Management Programming

Deploying to Production: When things go wrong, don’t make it worse! (a.k.a.: A story about Continuous Deployment)

Throughout my career working in software development projects I’ve seen many deployments to production go wrong or fail. It will happen to any software engineering team at some point, it’s a fact! Another (not so pleasant) fact is that people find many different ways to make the situation even worse. Bare with me, you will get my point in a minute.

Back in the 200Xs, the team I was working on deployed a bug to production that caused trouble to some users. Executives got upset and eventually put the blame on the deployment manager, saying that he allowed the release to happen without adequate quality assurance. This was actually the engineering manager’s (and team) responsibility, but since the other guy was blamed for the problem, he had the right to do something about it. And he did – he introduced a policy that would require teams to notify about deployments at least one week in advance so the release team could plan to do some black-box testing by themselves in advance and make sure things looked good.

Did you mean “lack of trust”?

This “solution” created a very bad “developer versus QA” dispute and lack-of-trust environment. Instead of collaborating, the development and QA/release teams were fighting against each other when they could be working together improving the product and quality. Not only that: the release process got substantially more complicated and time consuming, and in the end this only contributed for the company to be slower and more bureaucratic and didn’t fix the quality. Not to mention that when the next problem happened, the *development team* put the blame on the testing team too! They said: “It’s your fault, you didn’t test it right!”. How nonsense is that?

Another situation happened in a different company I worked for where a team released a new feature to production that almost completely prevented users to use an application. The solutions discussed involved a complicated release process that would require 2 weeks for a feature to be rolled out, locking the code repository so people couldn’t touch the code after some point and so on. And the result of all those actions are not different from the first situation: the team and company will get slower to release features, people become afraid of taking risks thus don’t innovate, the work becomes more bureaucratic, people become less productive, then become frustrated, and it goes on and on.

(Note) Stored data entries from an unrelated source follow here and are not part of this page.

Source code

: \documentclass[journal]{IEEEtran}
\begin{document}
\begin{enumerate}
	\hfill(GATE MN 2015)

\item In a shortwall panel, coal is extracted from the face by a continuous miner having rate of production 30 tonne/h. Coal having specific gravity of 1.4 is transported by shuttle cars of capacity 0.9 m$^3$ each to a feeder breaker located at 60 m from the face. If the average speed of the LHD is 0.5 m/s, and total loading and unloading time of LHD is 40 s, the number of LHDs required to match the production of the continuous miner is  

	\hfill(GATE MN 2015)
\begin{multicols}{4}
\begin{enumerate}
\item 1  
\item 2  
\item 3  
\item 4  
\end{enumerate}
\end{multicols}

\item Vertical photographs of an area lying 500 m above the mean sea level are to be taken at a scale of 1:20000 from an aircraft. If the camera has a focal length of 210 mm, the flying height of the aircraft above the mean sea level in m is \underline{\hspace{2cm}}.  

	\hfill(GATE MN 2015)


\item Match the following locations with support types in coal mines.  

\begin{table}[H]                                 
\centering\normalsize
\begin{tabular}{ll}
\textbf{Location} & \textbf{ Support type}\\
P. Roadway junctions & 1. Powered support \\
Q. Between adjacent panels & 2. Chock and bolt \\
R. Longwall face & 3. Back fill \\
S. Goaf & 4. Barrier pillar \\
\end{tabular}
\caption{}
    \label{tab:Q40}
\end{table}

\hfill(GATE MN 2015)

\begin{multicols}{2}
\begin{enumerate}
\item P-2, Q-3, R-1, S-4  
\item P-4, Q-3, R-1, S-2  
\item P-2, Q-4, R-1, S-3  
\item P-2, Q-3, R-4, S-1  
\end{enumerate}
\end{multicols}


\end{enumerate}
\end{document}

The pattern is simple: instead of fixing the actual problem, other kinds of problems are created in order to try to fix the original problem.

But how do you fix it effectively?

First, if you want effective immediate/short-term solutions for these problems, the initial step is to really understand what happened so you can fix the right thing. Was it that there are some parts of the system that are lacking test coverage? What is that the acceptance tests are not automated and the team didn’t do proper regression testing? Was it that the release process is manual and the release engineer was sleepy that day and ran the wrong script? Only when you know the root cause you will be able to do something effective about it.

Second and more important, if you don’t think about the entire system and think about a holistic solution, you will eventually run into the same problems over and over again in the future.

Bottom line: you need to fix the system, and not the problem.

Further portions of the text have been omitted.